Below are records to repeat exactly; copy them without the pictures.

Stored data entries
= = = = = = =

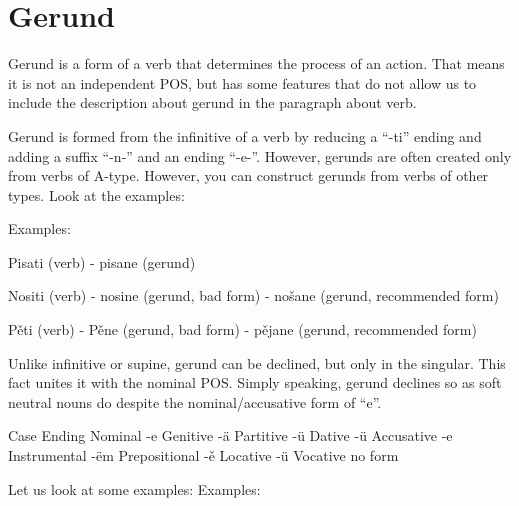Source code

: \section{Gerund}

Gerund is a form of a verb that determines the process of an action. That means it is not an independent POS, but has some features that do not allow us to include the description about gerund in the paragraph about verb.

Gerund is formed from the infinitive of a verb by reducing a “-ti” ending and adding a suffix “-n-” and an ending “-e-”. However, gerunds are often created only from verbs of A-type. However, you can construct gerunds from verbs of other types. Look at the examples:

Examples:

Pisati (verb) - pisane (gerund)

Nositi (verb) - nosine (gerund, bad form) - nošane (gerund, recommended form)

Pěti (verb) - Pěne (gerund, bad form) - pějane (gerund, recommended form)

Unlike infinitive or supine, gerund can be declined, but only in the singular. This fact unites it with the nominal POS. Simply speaking, gerund declines so as soft neutral nouns do despite the nominal/accusative form of “e”.

Case
Ending
Nominal
-e
Genitive
-ä
Partitive
-ü
Dative
-ü
Accusative
-e
Instrumental
-ëm
Prepositional
-ě
Locative
-ü
Vocative
no form

Let us look at some examples:
Examples:


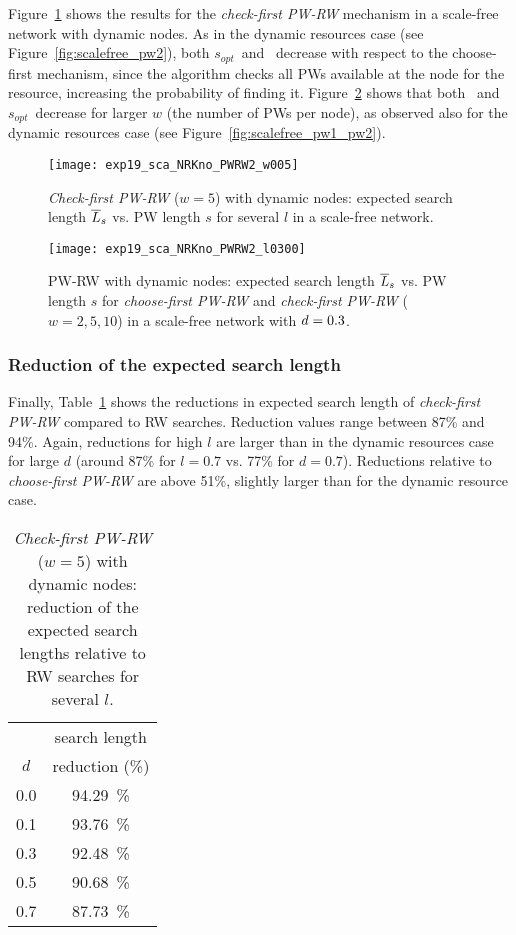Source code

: \documentclass[]{elsarticle}
\newcommand{\s}		{\ensuremath{s}}		\newcommand{\sopt}	{\ensuremath{s_{opt}}}		\newcommand{\p}		{\ensuremath{p}}		\newcommand{\W}		{\ensuremath{W}}		\newcommand{\w}		{\ensuremath{w}}		\newcommand{\lsave}	{\ensuremath{\overline{l}_s}}	\newcommand{\lave}	{\ensuremath{\overline{l}}}	\newcommand{\lopt}	{\ensuremath{\overline{l}_{opt}}}
\begin{document}
Figure~\ref{fig:scalefree_pw2_dynnodes} shows the results for the \emph{check-first PW-RW} mechanism in a scale-free network with dynamic nodes. As in the dynamic resources case (see Figure~\ref{fig:scalefree_pw2}), both \sopt\ and \Lexpopt\ decrease with respect to the choose-first mechanism, since the algorithm checks all PWs available at the node for the resource, increasing the probability of finding it. Figure~\ref{fig:scalefree_pw1_pw2_dynnodes} shows that both \Lexpopt\ and \sopt\ decrease for larger $w$ (the number of PWs per node), as observed also for the dynamic resources case (see Figure~\ref{fig:scalefree_pw1_pw2}). \\
\begin{figure}
 \centering
 \texttt{[image: exp19\_sca\_NRKno\_PWRW2\_w005]}
 \caption{\emph{Check-first PW-RW} ($\w=5$) with dynamic nodes: expected search length $\overline{L}_s$ vs. PW length $\s$ for several $l$ in a scale-free network.}
 \label{fig:scalefree_pw2_dynnodes}
\end{figure}
\begin{figure}
 \centering
 \texttt{[image: exp19\_sca\_NRKno\_PWRW2\_l0300]}
 \caption{PW-RW with dynamic nodes: expected search length $\overline{L}_s$ vs. PW length $\s$ for \emph{choose-first PW-RW} and \emph{check-first PW-RW} ($\w = 2, 5, 10$) in a scale-free network with $d=0.3$.}
 \label{fig:scalefree_pw1_pw2_dynnodes}
\end{figure}


\subsubsection{Reduction of the expected search length}

Finally, Table~\ref{tab:H_reduction_RW_PWRW2_dynnodes} shows the reductions in expected search length of \emph{check-first PW-RW} compared to RW searches. Reduction values range between 87\% and 94\%. Again, reductions for high $l$ are larger than in the dynamic resources case for large $d$ (around 87\% for $l=0.7$ vs. 77\% for $d=0.7$). Reductions relative to \emph{choose-first PW-RW} are above 51\%, slightly larger than for the dynamic resource case.
\begin{table}
\centering
\begin{tabular}{|c|c|}
\hline
\rule{0pt}{11pt}   & search length \\ 
              $d$  & reduction (\%)\\ \hline
              0.0  &  94.29~\% \\
              0.1  & 93.76~\% \\
              0.3  & 92.48~\% \\
              0.5  & 90.68~\% \\
              0.7  & 87.73~\% \\
\hline
\end{tabular}
\caption{\emph{Check-first PW-RW} ($\w=5$) with dynamic nodes: reduction of the expected search lengths relative to RW searches for several $l$.}
\label{tab:H_reduction_RW_PWRW2_dynnodes}
\end{table}
\end{document}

= = = = = = =

### OUTPUT BELOW
Source code

: \section{Gerund}

Gerund is a form of a verb that determines the process of an action. That means it is not an independent POS, but has some features that do not allow us to include the description about gerund in the paragraph about verb.

Gerund is formed from the infinitive of a verb by reducing a “-ti” ending and adding a suffix “-n-” and an ending “-e-”. However, gerunds are often created only from verbs of A-type. However, you can construct gerunds from verbs of other types. Look at the examples:

Examples:

Pisati (verb) - pisane (gerund)

Nositi (verb) - nosine (gerund, bad form) - nošane (gerund, recommended form)

Pěti (verb) - Pěne (gerund, bad form) - pějane (gerund, recommended form)

Unlike infinitive or supine, gerund can be declined, but only in the singular. This fact unites it with the nominal POS. Simply speaking, gerund declines so as soft neutral nouns do despite the nominal/accusative form of “e”.

Case
Ending
Nominal
-e
Genitive
-ä
Partitive
-ü
Dative
-ü
Accusative
-e
Instrumental
-ëm
Prepositional
-ě
Locative
-ü
Vocative
no form

Let us look at some examples:
Examples:


Source code

: \documentclass[]{elsarticle}
\newcommand{\s}		{\ensuremath{s}}		\newcommand{\sopt}	{\ensuremath{s_{opt}}}		\newcommand{\p}		{\ensuremath{p}}		\newcommand{\W}		{\ensuremath{W}}		\newcommand{\w}		{\ensuremath{w}}		\newcommand{\lsave}	{\ensuremath{\overline{l}_s}}	\newcommand{\lave}	{\ensuremath{\overline{l}}}	\newcommand{\lopt}	{\ensuremath{\overline{l}_{opt}}}
\begin{document}
Figure~\ref{fig:scalefree_pw2_dynnodes} shows the results for the \emph{check-first PW-RW} mechanism in a scale-free network with dynamic nodes. As in the dynamic resources case (see Figure~\ref{fig:scalefree_pw2}), both \sopt\ and \Lexpopt\ decrease with respect to the choose-first mechanism, since the algorithm checks all PWs available at the node for the resource, increasing the probability of finding it. Figure~\ref{fig:scalefree_pw1_pw2_dynnodes} shows that both \Lexpopt\ and \sopt\ decrease for larger $w$ (the number of PWs per node), as observed also for the dynamic resources case (see Figure~\ref{fig:scalefree_pw1_pw2}). \\
\begin{figure}
 \centering
 \texttt{[image: exp19\_sca\_NRKno\_PWRW2\_w005]}
 \caption{\emph{Check-first PW-RW} ($\w=5$) with dynamic nodes: expected search length $\overline{L}_s$ vs. PW length $\s$ for several $l$ in a scale-free network.}
 \label{fig:scalefree_pw2_dynnodes}
\end{figure}
\begin{figure}
 \centering
 \texttt{[image: exp19\_sca\_NRKno\_PWRW2\_l0300]}
 \caption{PW-RW with dynamic nodes: expected search length $\overline{L}_s$ vs. PW length $\s$ for \emph{choose-first PW-RW} and \emph{check-first PW-RW} ($\w = 2, 5, 10$) in a scale-free network with $d=0.3$.}
 \label{fig:scalefree_pw1_pw2_dynnodes}
\end{figure}


\subsubsection{Reduction of the expected search length}

Finally, Table~\ref{tab:H_reduction_RW_PWRW2_dynnodes} shows the reductions in expected search length of \emph{check-first PW-RW} compared to RW searches. Reduction values range between 87\% and 94\%. Again, reductions for high $l$ are larger than in the dynamic resources case for large $d$ (around 87\% for $l=0.7$ vs. 77\% for $d=0.7$). Reductions relative to \emph{choose-first PW-RW} are above 51\%, slightly larger than for the dynamic resource case.
\begin{table}
\centering
\begin{tabular}{|c|c|}
\hline
\rule{0pt}{11pt}   & search length \\ 
              $d$  & reduction (\%)\\ \hline
              0.0  &  94.29~\% \\
              0.1  & 93.76~\% \\
              0.3  & 92.48~\% \\
              0.5  & 90.68~\% \\
              0.7  & 87.73~\% \\
\hline
\end{tabular}
\caption{\emph{Check-first PW-RW} ($\w=5$) with dynamic nodes: reduction of the expected search lengths relative to RW searches for several $l$.}
\label{tab:H_reduction_RW_PWRW2_dynnodes}
\end{table}
\end{document}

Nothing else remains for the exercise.